If something happens that seems to be magical and you cannot explain how it is
natural, saying it is magical is the weakest explanation. Preferring a natural
explanation even if you don't know what it is and settling for saying it is
natural is necessary. When you take a fantastic explanation you are going too
far. And if you see a ghost somewhere you will see ones everywhere. Or you
should! You can never prove that a magical explanation or a supernatural one is
the simplest. What if some spirit doing the miracle has to do tons of things
before it is able to do the miracle? Your explanation could be that the spirit
lives a billion universes away and so you need to explain how it knows where and
when to do the miracle. Then you have to explain how it can send the power.

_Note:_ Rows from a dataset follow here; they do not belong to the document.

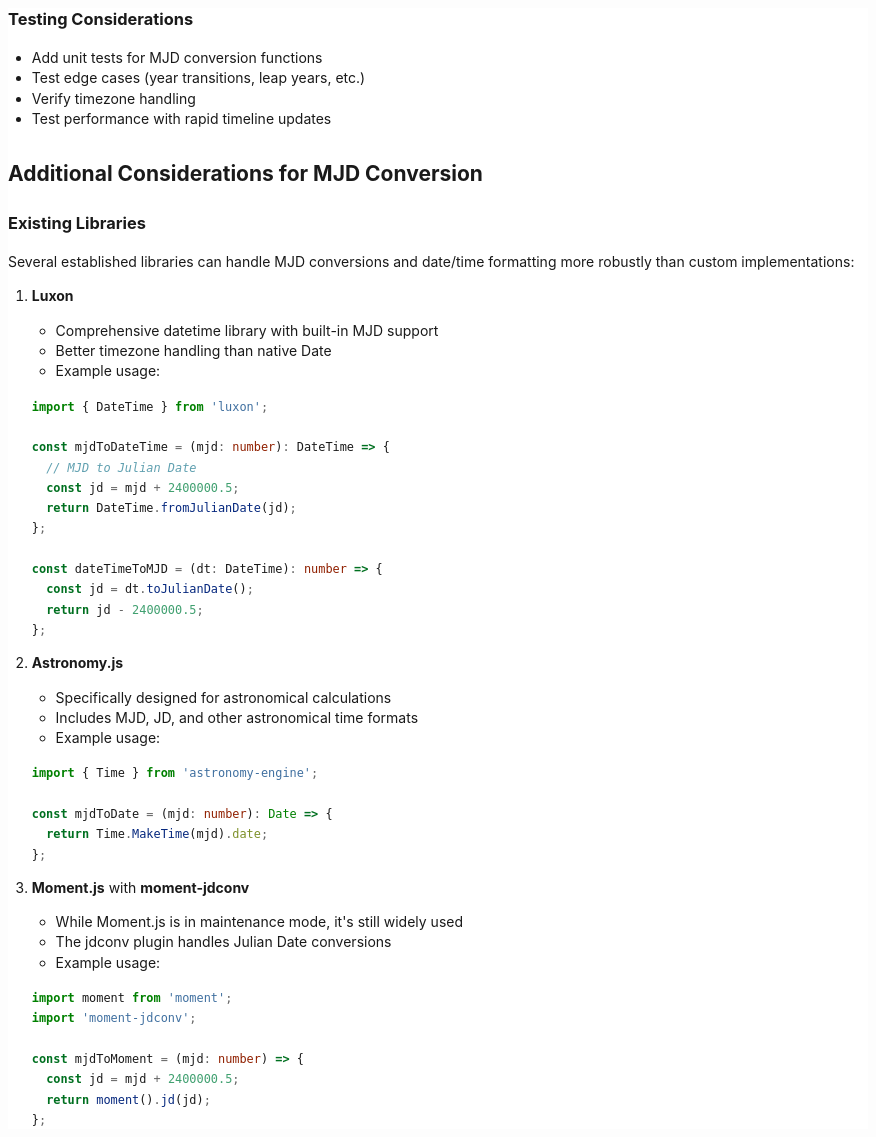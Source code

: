 ### Testing Considerations
- Add unit tests for MJD conversion functions
- Test edge cases (year transitions, leap years, etc.)
- Verify timezone handling
- Test performance with rapid timeline updates

## Additional Considerations for MJD Conversion

### Existing Libraries
Several established libraries can handle MJD conversions and date/time formatting more robustly than custom implementations:

1. **Luxon**
   - Comprehensive datetime library with built-in MJD support
   - Better timezone handling than native Date
   - Example usage:
   ```typescript
   import { DateTime } from 'luxon';
   
   const mjdToDateTime = (mjd: number): DateTime => {
     // MJD to Julian Date
     const jd = mjd + 2400000.5;
     return DateTime.fromJulianDate(jd);
   };
   
   const dateTimeToMJD = (dt: DateTime): number => {
     const jd = dt.toJulianDate();
     return jd - 2400000.5;
   };
   ```

2. **Astronomy.js**
   - Specifically designed for astronomical calculations
   - Includes MJD, JD, and other astronomical time formats
   - Example usage:
   ```typescript
   import { Time } from 'astronomy-engine';
   
   const mjdToDate = (mjd: number): Date => {
     return Time.MakeTime(mjd).date;
   };
   ```

3. **Moment.js** with **moment-jdconv**
   - While Moment.js is in maintenance mode, it's still widely used
   - The jdconv plugin handles Julian Date conversions
   - Example usage:
   ```typescript
   import moment from 'moment';
   import 'moment-jdconv';
   
   const mjdToMoment = (mjd: number) => {
     const jd = mjd + 2400000.5;
     return moment().jd(jd);
   };
   ```

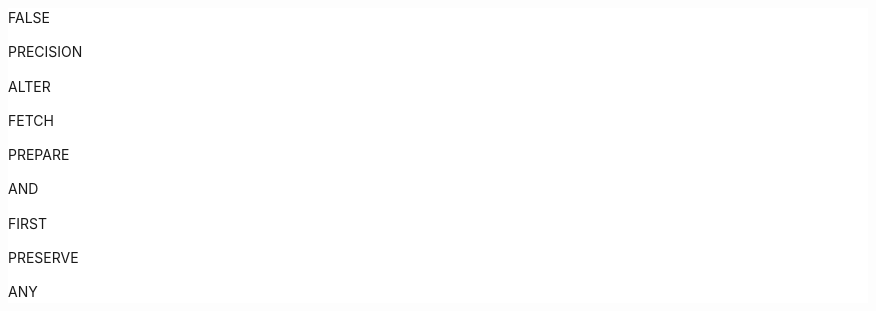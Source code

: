<span>
<span class="input">FALSE</span>
</span>
</p>
</td>
<td>
<p>
<span>
<span class="input">PRECISION</span>
</span>
</p>
</td>
</tr>
<tr>
<td>
<p>
<span>
<span class="input">ALTER</span>
</span>
</p>
</td>
<td>
<p>
<span>
<span class="input">FETCH</span>
</span>
</p>
</td>
<td>
<p>
<span>
<span class="input">PREPARE</span>
</span>
</p>
</td>
</tr>
<tr>
<td>
<p>
<span>
<span class="input">AND</span>
</span>
</p>
</td>
<td>
<p>
<span>
<span class="input">FIRST</span>
</span>
</p>
</td>
<td>
<p>
<span>
<span class="input">PRESERVE</span>
</span>
</p>
</td>
</tr>
<tr>
<td>
<p>
<span>
<span class="input">ANY</span>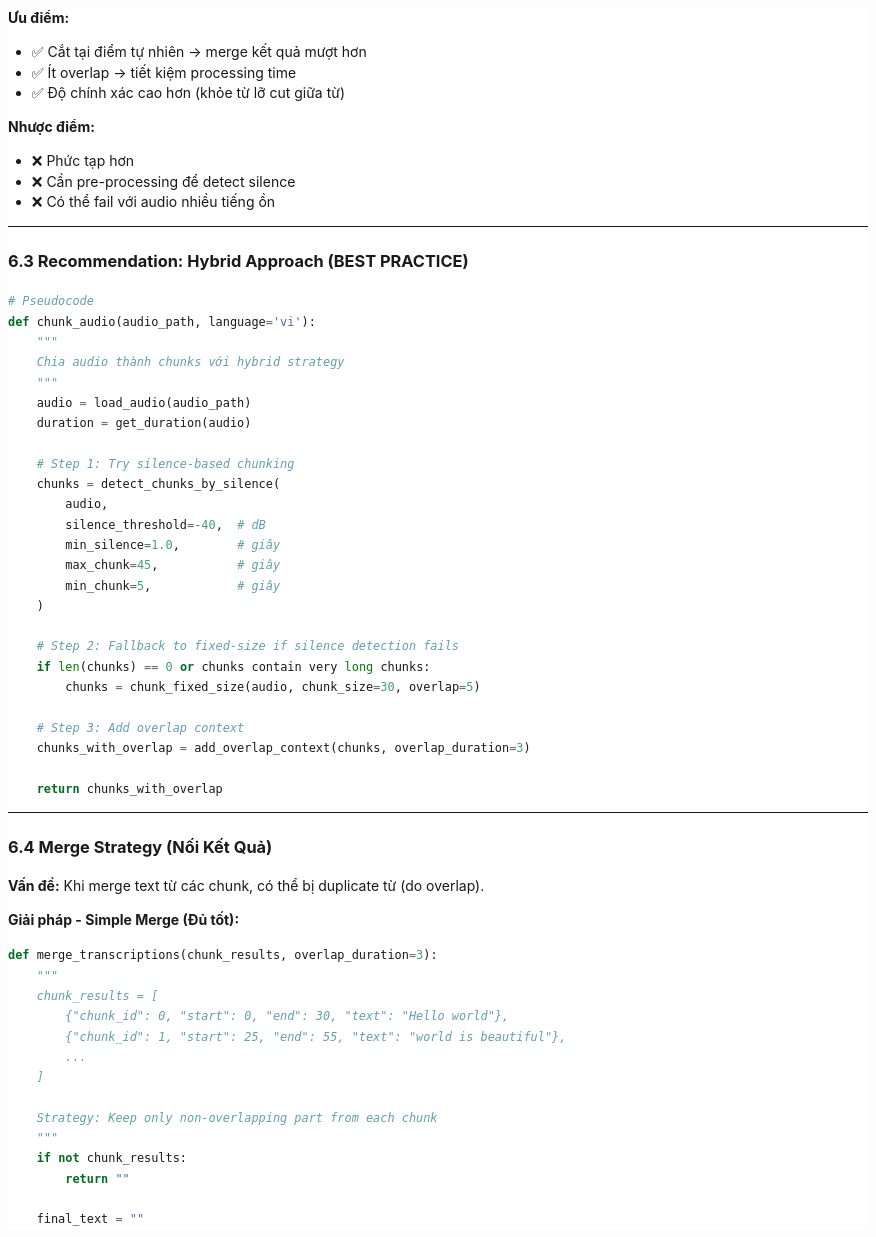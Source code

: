 **Ưu điểm:**
- ✅ Cắt tại điểm tự nhiên → merge kết quả mượt hơn
- ✅ Ít overlap → tiết kiệm processing time
- ✅ Độ chính xác cao hơn (khỏe từ lỡ cut giữa từ)

**Nhược điểm:**
- ❌ Phức tạp hơn
- ❌ Cần pre-processing để detect silence
- ❌ Có thể fail với audio nhiều tiếng ồn

---

### 6.3 Recommendation: Hybrid Approach (BEST PRACTICE)

```python
# Pseudocode
def chunk_audio(audio_path, language='vi'):
    """
    Chia audio thành chunks với hybrid strategy
    """
    audio = load_audio(audio_path)
    duration = get_duration(audio)

    # Step 1: Try silence-based chunking
    chunks = detect_chunks_by_silence(
        audio,
        silence_threshold=-40,  # dB
        min_silence=1.0,        # giây
        max_chunk=45,           # giây
        min_chunk=5,            # giây
    )

    # Step 2: Fallback to fixed-size if silence detection fails
    if len(chunks) == 0 or chunks contain very long chunks:
        chunks = chunk_fixed_size(audio, chunk_size=30, overlap=5)

    # Step 3: Add overlap context
    chunks_with_overlap = add_overlap_context(chunks, overlap_duration=3)

    return chunks_with_overlap
```

---

### 6.4 Merge Strategy (Nối Kết Quả)

**Vấn đề:** Khi merge text từ các chunk, có thể bị duplicate từ (do overlap).

**Giải pháp - Simple Merge (Đủ tốt):**

```python
def merge_transcriptions(chunk_results, overlap_duration=3):
    """
    chunk_results = [
        {"chunk_id": 0, "start": 0, "end": 30, "text": "Hello world"},
        {"chunk_id": 1, "start": 25, "end": 55, "text": "world is beautiful"},
        ...
    ]

    Strategy: Keep only non-overlapping part from each chunk
    """
    if not chunk_results:
        return ""

    final_text = ""

```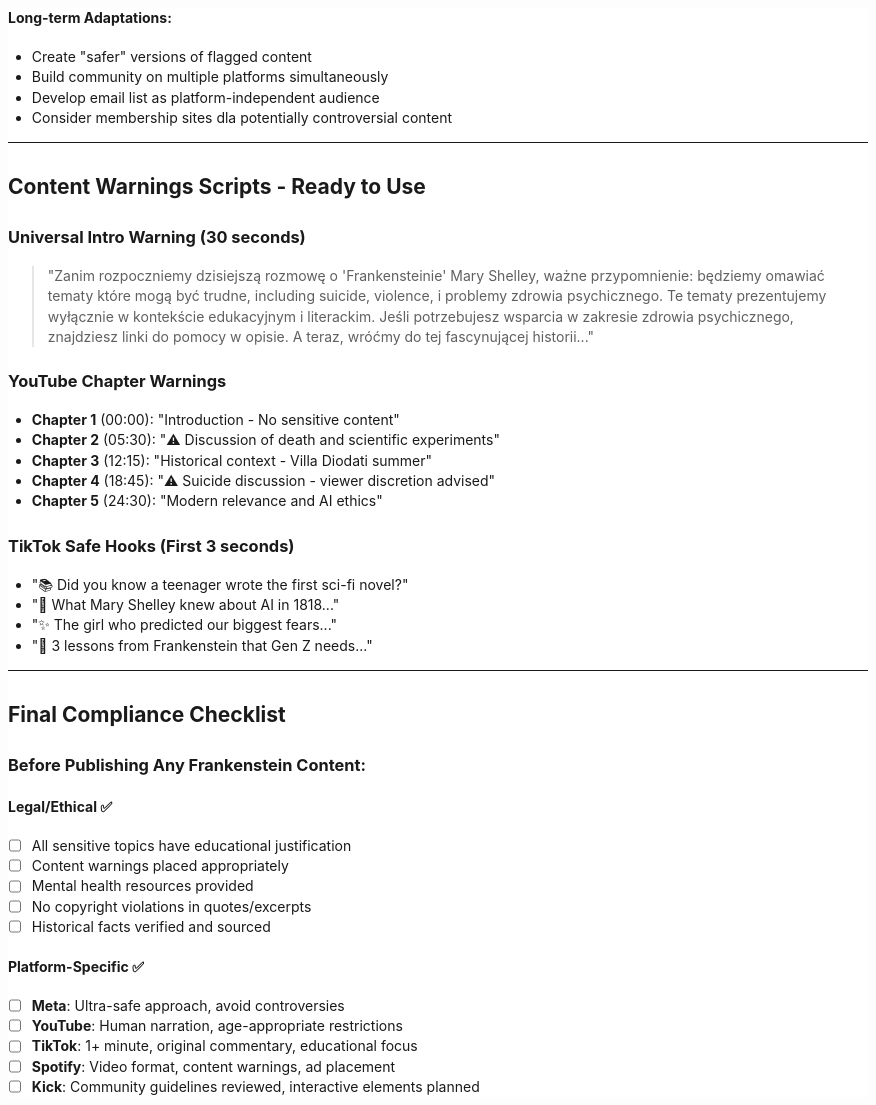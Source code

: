 #### Long-term Adaptations:
- Create "safer" versions of flagged content
- Build community on multiple platforms simultaneously  
- Develop email list as platform-independent audience
- Consider membership sites dla potentially controversial content

---

## Content Warnings Scripts - Ready to Use

### Universal Intro Warning (30 seconds)
> "Zanim rozpoczniemy dzisiejszą rozmowę o 'Frankensteinie' Mary Shelley, ważne przypomnienie: będziemy omawiać tematy które mogą być trudne, including suicide, violence, i problemy zdrowia psychicznego. Te tematy prezentujemy wyłącznie w kontekście edukacyjnym i literackim. Jeśli potrzebujesz wsparcia w zakresie zdrowia psychicznego, znajdziesz linki do pomocy w opisie. A teraz, wróćmy do tej fascynującej historii..."

### YouTube Chapter Warnings
- **Chapter 1** (00:00): "Introduction - No sensitive content"
- **Chapter 2** (05:30): "⚠️ Discussion of death and scientific experiments"  
- **Chapter 3** (12:15): "Historical context - Villa Diodati summer"
- **Chapter 4** (18:45): "⚠️ Suicide discussion - viewer discretion advised"
- **Chapter 5** (24:30): "Modern relevance and AI ethics"

### TikTok Safe Hooks (First 3 seconds)
- "📚 Did you know a teenager wrote the first sci-fi novel?"
- "🧠 What Mary Shelley knew about AI in 1818..."  
- "✨ The girl who predicted our biggest fears..."
- "🎯 3 lessons from Frankenstein that Gen Z needs..."

---

## Final Compliance Checklist

### Before Publishing Any Frankenstein Content:

#### Legal/Ethical ✅
- [ ] All sensitive topics have educational justification
- [ ] Content warnings placed appropriately  
- [ ] Mental health resources provided
- [ ] No copyright violations in quotes/excerpts
- [ ] Historical facts verified and sourced

#### Platform-Specific ✅
- [ ] **Meta**: Ultra-safe approach, avoid controversies
- [ ] **YouTube**: Human narration, age-appropriate restrictions
- [ ] **TikTok**: 1+ minute, original commentary, educational focus
- [ ] **Spotify**: Video format, content warnings, ad placement
- [ ] **Kick**: Community guidelines reviewed, interactive elements planned
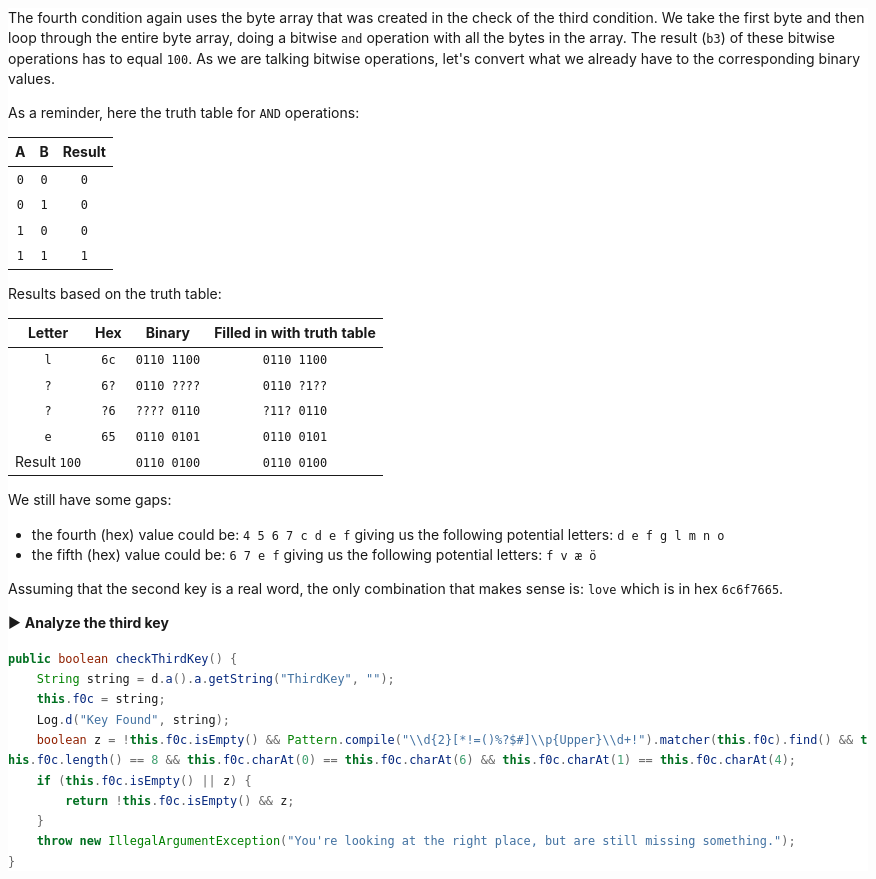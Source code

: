 The fourth condition again uses the byte array that was created in the check of the third condition. We take the first byte and then loop through the entire byte array, doing a bitwise `and` operation with all the bytes in the array. The result (`b3`) of these bitwise operations has to equal `100`.
As we are talking bitwise operations, let's convert what we already have to the corresponding binary values.

As a reminder, here the truth table for `AND` operations:

| A | B | Result |
| :---: | :---: | :---: |
| `0` | `0` | `0` |
| `0` | `1` | `0` |
| `1` | `0` | `0` |
| `1` | `1` | `1` |

Results based on the truth table:

| Letter | Hex | Binary | Filled in with truth table |
| :---: | :---: | :---: | :---: |
| `l` | `6c` | `0110 1100` | `0110 1100` |
| `?` | `6?` | `0110 ????` | `0110 ?1??` |
| `?` | `?6` | `???? 0110` | `?11? 0110` |
| `e` | `65` | `0110 0101` | `0110 0101` |
| Result `100` | | `0110 0100` | `0110 0100` |

We still have some gaps:
- the fourth (hex) value could be: `4 5 6 7 c d e f` giving us the following potential letters: `d e f g l m n o`
- the fifth (hex) value could be: `6 7 e f` giving us the following potential letters: `f v æ ö`

Assuming that the second key is a real word, the only combination that makes sense is: `love` which is in hex `6c6f7665`.


▶️  **Analyze the third key**

```java
public boolean checkThirdKey() {  
    String string = d.a().a.getString("ThirdKey", "");  
    this.f0c = string;  
    Log.d("Key Found", string);  
    boolean z = !this.f0c.isEmpty() && Pattern.compile("\\d{2}[*!=()%?$#]\\p{Upper}\\d+!").matcher(this.f0c).find() && this.f0c.length() == 8 && this.f0c.charAt(0) == this.f0c.charAt(6) && this.f0c.charAt(1) == this.f0c.charAt(4);  
    if (this.f0c.isEmpty() || z) {  
        return !this.f0c.isEmpty() && z;  
    }  
    throw new IllegalArgumentException("You're looking at the right place, but are still missing something.");  
}
```
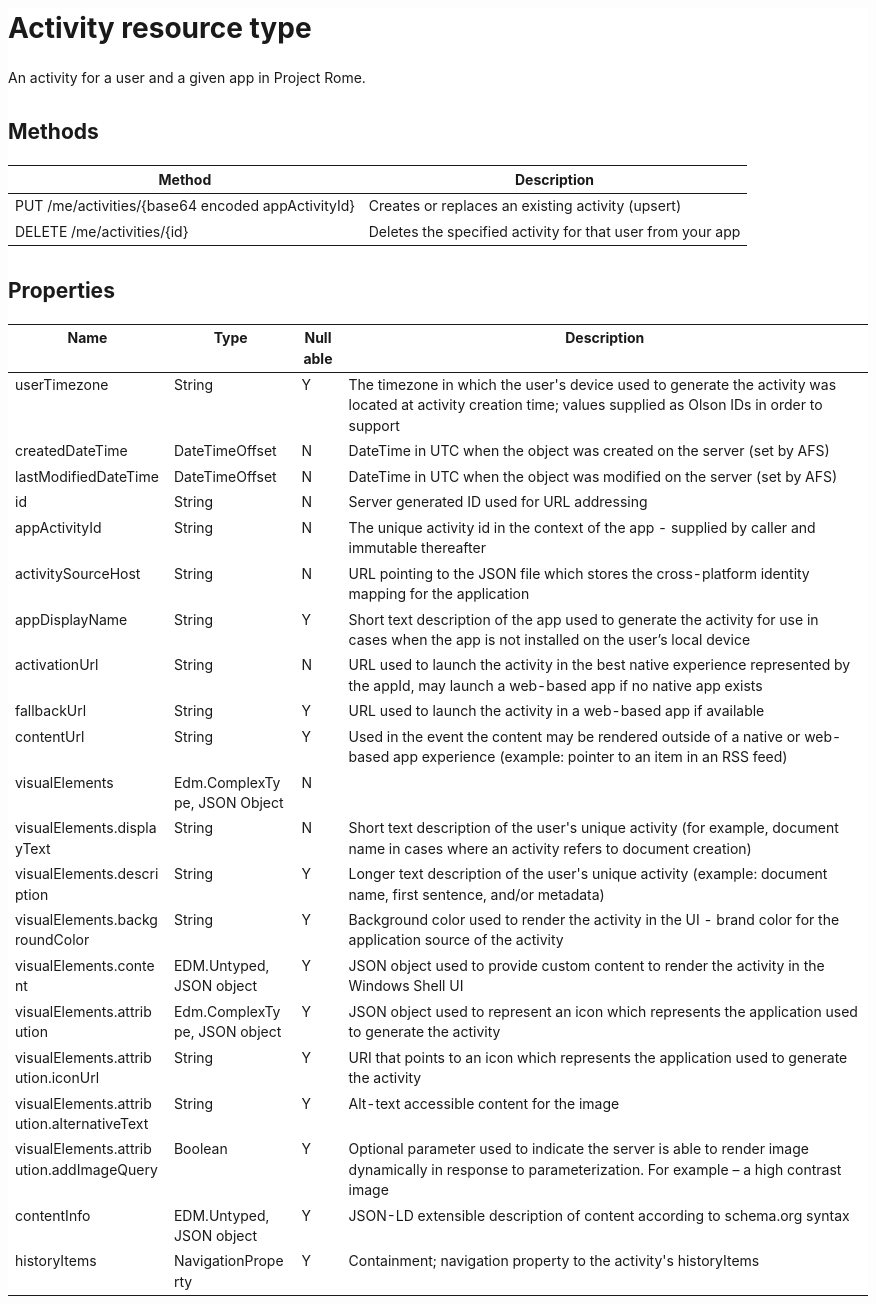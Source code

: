 # Activity resource type

An activity for a user and a given app in Project Rome.

## Methods

|Method | Description|
|-------|-----------|
|PUT /me/activities/{base64 encoded appActivityId} | Creates or replaces an existing activity (upsert)|
|DELETE /me/activities/{id} | Deletes the specified activity for that user from your app|


## Properties

|Name | Type | Nullable | Description
|-----|------|----------|------------
|userTimezone | String | Y | The timezone in which the user's device used to generate the activity was located at activity creation time; values supplied as Olson IDs in order to support ||cross-platform representation|
|createdDateTime | DateTimeOffset | N | DateTime in UTC when the object was created on the server (set by AFS)|
|lastModifiedDateTime | DateTimeOffset | N | DateTime in UTC when the object was modified on the server (set by AFS)|
|id | String | N | Server generated ID used for URL addressing|
|appActivityId | String | N | The unique activity id in the context of the app - supplied by caller and immutable thereafter|
|activitySourceHost | String | N | URL pointing to the JSON file which stores the cross-platform identity mapping for the application|
|appDisplayName | String | Y | Short text description of the app used to generate the activity for use in cases when the app is not installed on the user’s local device|
|activationUrl | String | N | URL used to launch the activity in the best native experience represented by the appId, may launch a web-based app if no native app exists|
|fallbackUrl | String | Y | URL used to launch the activity in a web-based app if available|
|contentUrl | String | Y | Used in the event the content may be rendered outside of a native or web-based app experience (example: pointer to an item in an RSS feed)|
|visualElements | Edm.ComplexType, JSON Object | N|
|visualElements.displayText | String | N | Short text description of the user's unique activity (for example, document name in cases where an activity refers to document creation)|
|visualElements.description | String | Y | Longer text description of the user's unique activity (example: document name, first sentence, and/or metadata)|
|visualElements.backgroundColor | String | Y | Background color used to render the activity in the UI - brand color for the application source of the activity|
|visualElements.content | EDM.Untyped, JSON object | Y | JSON object used to provide custom content to render the activity in the Windows Shell UI|
|visualElements.attribution | Edm.ComplexType, JSON object | Y | JSON object used to represent an icon which represents the application used to generate the activity|
|visualElements.attribution.iconUrl | String | Y | URI that points to an icon which represents the application used to generate the activity|
|visualElements.attribution.alternativeText | String | Y | Alt-text accessible content for the image|
|visualElements.attribution.addImageQuery | Boolean | Y | Optional parameter used to indicate the server is able to render image dynamically in response to parameterization. For example – a high contrast image|
|contentInfo | EDM.Untyped, JSON object | Y |JSON-LD extensible description of content according to schema.org syntax|
|historyItems | NavigationProperty | Y | Containment; navigation property to the activity's historyItems|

Perhaps it has to kill or torment other spirits with supernatural ability to
trigger its own powers? It is never enough then to say something is supernatural
and that is all there is to it. In the same way, it would never be enough to say
aliens visit earth and that is all there is to it for that raises questions
about evidence and witnesses and how they can get here and hover unseen above
the skies. The questions become endless.
Suppose a miracle happens. All you may be able to show is that it is
unexplainable and that the testimony to this is reliable. You cannot prove or
give adequate evidence that God did it. All you get is an extraordinary fact.
You can only guess what did it. What if it's an artificial intelligence that
cannot be seen or heard just like God cannot be seen or heard? In fact, you
would be entitled to make the best guess and that would be that its some kind of
artificial intelligence. It is false that miracles would show us the existence
of God or that Jesus is his supernatural messenger.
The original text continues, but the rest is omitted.